Time to Shell-ebrate the Humble Turtle!

Time to Shell-ebrate the Humble Turtle!

May 23rd is World Turtle Day so what better way to salute our favourite marine reptiles than an informative blog! There are 7 species of sea turtle in our oceans and currently six of the seven are facing extinction:

  1. Green turtles (Chelonia mydas) aren’t actually green. The carapace (shell) of a Green turtle is olive-brown in colour, marked with beautiful brown streaks and they have a smooth, bullet-shaped head. Adults weigh on average 110-200kg. It is only their body fat that is in fact green! They can also hold their breath for up to 5 hours.
  2. Hawksbill turtles (Eretmochelys imbricata) have an upper jaw that protrudes like a bird’s beak, hence the name. Their shells are often very ornate and they feed primarily on sponges and jellyfish. Mature adults weigh around 85kg and they are small in comparison to Greens.
  3. Kemp’s Ridley turtles (Lepidochelys kempii) are a similar size to a Hawksbill and have a smooth shell like the Green turtle, but it is lighter in colour. They are the smallest of all sea turtles at less than a metre, with an average weight of just 45kg.
  4. Loggerhead turtles (Caretta caretta) are most commonly found in the Atlantic and Pacific Oceans. They are the wrestler of the turtle world weighing in at an average 225kg with a long body (up to 1-5 metres), blunt large head and rough shell. Sadly they are often victims of longlines as they will scavenge on pretty much anything.
  5. Leatherback turtles (Dermochelys coriacea) are giants! Up to 500kg they have a black body and lachrymiform (teardrop) carapace which is more like leather than hard shell. This makes them most like their prehistoric cousins. They are the deepest divers and the farthest migrators. The largest ever Leatherback (900kg) was found in Wales of all places!
  6. Olive Ridley (Lepidochelys olivacea) is the second smallest sea turtle (weighing under 45kg) with an olive coloured skin and carapace. Found only in warm water they are solitary and prefer the open ocean. They are the most abundant of all turtles.
  7. Flatback turtles (Natator depressus) can be distinguished from other species by their flat pale grey-green shell. It does not favour long migrations, preferring the shallow, coastal waters of Australia and Papua New Guinea. No more than 100kg in weight they eat only soft-bodied prey. There isn’t really enough information about this species (identified only in 1988) to know if the Flatback is endangered or not.

Did you know?

  • It takes from 10 to 50 years (depending on the species) for a turtle to reach sexual maturity
  • Sea turtles return to the beach where they were born to lay their eggs, navigating via the earth’s magnetic fields
  • Females can lay up to 200 eggs in each clutch
  • The temperature of the nest determines what sex the hatchlings will be. Warmer temperatures produce more females while cooler temperatures produce more males 
  • It takes between 40-60 days for hatchlings to emerge and head for the sea
  • Only around 1 in every 1,000 marine turtle hatchlings make it to adulthood, no thanks to predators like birds and crabs, hunting by humans and also plastic pollution (like fishing nets and bags)
  • We have no idea where they go as hatchlings and for the next 20 years!
  • Turtle shells are comprised of fused bone and their beak is keratin (like your fingernails)

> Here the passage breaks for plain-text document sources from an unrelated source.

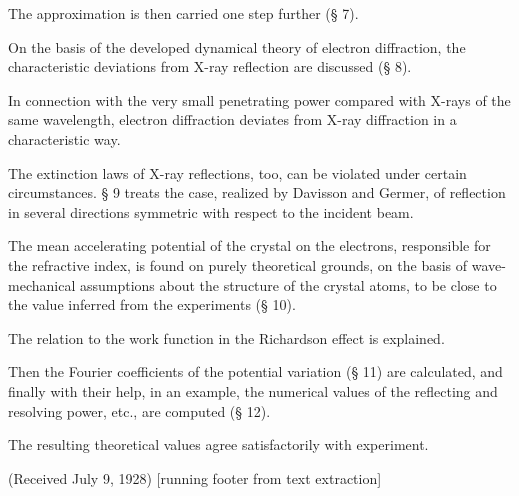 \documentclass[10pt]{article}
\begin{document}
The approximation is then carried one step further (§ 7).\par
On the basis of the developed dynamical theory of electron diffraction, the characteristic deviations from X-ray reflection are discussed (§ 8).\par
In connection with the very small penetrating power compared with X-rays of the same wavelength, electron diffraction deviates from X-ray diffraction in a characteristic way.\par
The extinction laws of X-ray reflections, too, can be violated under certain circumstances. § 9 treats the case, realized by Davisson and Germer, of reflection in several directions symmetric with respect to the incident beam.\par
The mean accelerating potential of the crystal on the electrons, responsible for the refractive index, is found on purely theoretical grounds, on the basis of wave-mechanical assumptions about the structure of the crystal atoms, to be close to the value inferred from the experiments (§ 10).\par
The relation to the work function in the Richardson effect is explained.\par
Then the Fourier coefficients of the potential variation (§ 11) are calculated, and finally with their help, in an example, the numerical values of the reflecting and resolving power, etc., are computed (§ 12).\par
The resulting theoretical values agree satisfactorily with experiment.\par
(Received July 9, 1928) [running footer from text extraction]\par
\end{document}
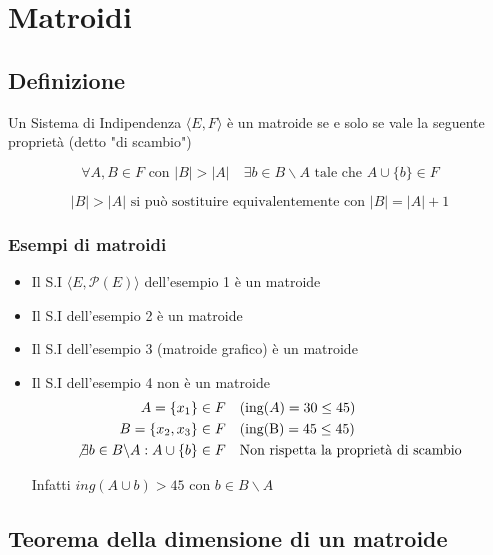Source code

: \usetikzlibrary{shapes, backgrounds}

\chapter{Matroidi}

\section{Definizione}
Un Sistema di Indipendenza $\langle E,F \rangle$ è un matroide se e solo se vale la seguente proprietà (detto "di scambio")

{
    \large
    $$
    \forall A,B \in F \text{ con } |B| > |A| \quad \exists b \in B \backslash A \text{ tale che } A \cup \{b\} \in F
    $$

    $$
    |B| > |A| \text{ si può sostituire equivalentemente con } |B| = |A|+1 
    $$
}

\subsection{Esempi di matroidi}
\begin{itemize}
    \item Il S.I $\langle E, \mathcal{P}(E) \rangle$ dell'esempio 1 è un matroide
    \item Il S.I dell'esempio 2 è un matroide
    \item Il S.I dell'esempio 3 (matroide grafico) è un matroide
    \item Il S.I dell'esempio 4 non è un matroide
    $$
    \begin{aligned}
        A = \{x_1\} \in F & \quad (\text{ing}(A) = 30 \leq 45) \\
        B = \{x_2, x_3\} \in F & \quad (\text{ing(B)} = 45 \leq 45) \\
        \not \exists b \in B \backslash A : A \cup \{b\} \in F & \quad \text{Non rispetta la proprietà di scambio } \\ 
    \end{aligned}
    $$
    \begin{center}
        Infatti $ing(A \cup b) > 45$ con $b \in B \backslash A$
    \end{center}
\end{itemize}

\section{Teorema della dimensione di un matroide}

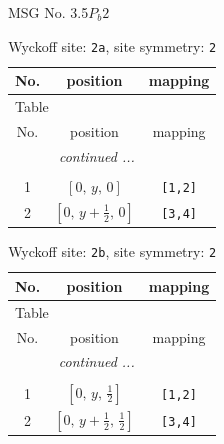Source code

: \documentclass[fleqn,8pt]{jsarticle}
\begin{document}
\setcounter{MaxMatrixCols}{32}

\renewcommand{\tablename}{Table~}
\renewcommand{\figurename}{Figure~}
\begin{center}
\LARGE
MSG No. 3.5\quad$P_{b}2$
\end{center}
\renewcommand{\arraystretch}{1.2}
\begin{longtable}{ccc}
\caption{Wyckoff site: {\tt 2a}, site symmetry: {\tt 2}}
 \\
 \hline \hline
No. & position & mapping \\ \hline \endfirsthead

\multicolumn{2}{l}{\tablename\ \thetable{}} \\
 \hline \hline
No. & position & mapping \\ \hline \endhead

 \hline \hline
\multicolumn{2}{r}{\footnotesize\it continued ...} \\ \endfoot

 \hline \hline
\multicolumn{2}{r}{} \\ \endlastfoot

1 & $\left[ 0,\, y,\, 0 \right]$ & {\tt [1,2]} \\ \hline
2 & $\left[ 0,\, y + \frac{1}{2},\, 0 \right]$ & {\tt [3,4]} \\
\end{longtable}
\renewcommand{\arraystretch}{1.2}
\begin{longtable}{ccc}
\caption{Wyckoff site: {\tt 2b}, site symmetry: {\tt 2}}
 \\
 \hline \hline
No. & position & mapping \\ \hline \endfirsthead

\multicolumn{2}{l}{\tablename\ \thetable{}} \\
 \hline \hline
No. & position & mapping \\ \hline \endhead

 \hline \hline
\multicolumn{2}{r}{\footnotesize\it continued ...} \\ \endfoot

 \hline \hline
\multicolumn{2}{r}{} \\ \endlastfoot

1 & $\left[ 0,\, y,\, \frac{1}{2} \right]$ & {\tt [1,2]} \\ \hline
2 & $\left[ 0,\, y + \frac{1}{2},\, \frac{1}{2} \right]$ & {\tt [3,4]} \\
\end{longtable}
\renewcommand{\arraystretch}{1.2}
\end{document}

How you can help sea turtles?

Protecting sea turtle habitats is something you can do on a day-to-day basis. Reduce your single-use plastic waste, only have reusable shopping bags and bottles and never participate in balloon releases. Collect marine debris while diving or walking on the beach and always check when buying seafood if it has been caught responsibly. You can consult the Good Fish Guide from the Marine Conservation Society to see what the impacts are on the wider environment with their wild-caught seafood ratings. 

Get involved with a sea turtle conservation organisation such as Turtle Foundation, Seeturtle.org or any charity that helps with sea cleans and marine ecology projects like our partners Sea-Changers. As divers and snorkellers we should all be better ambassadors for the habitats of our favourite marine creatures and protect them for a healthy future.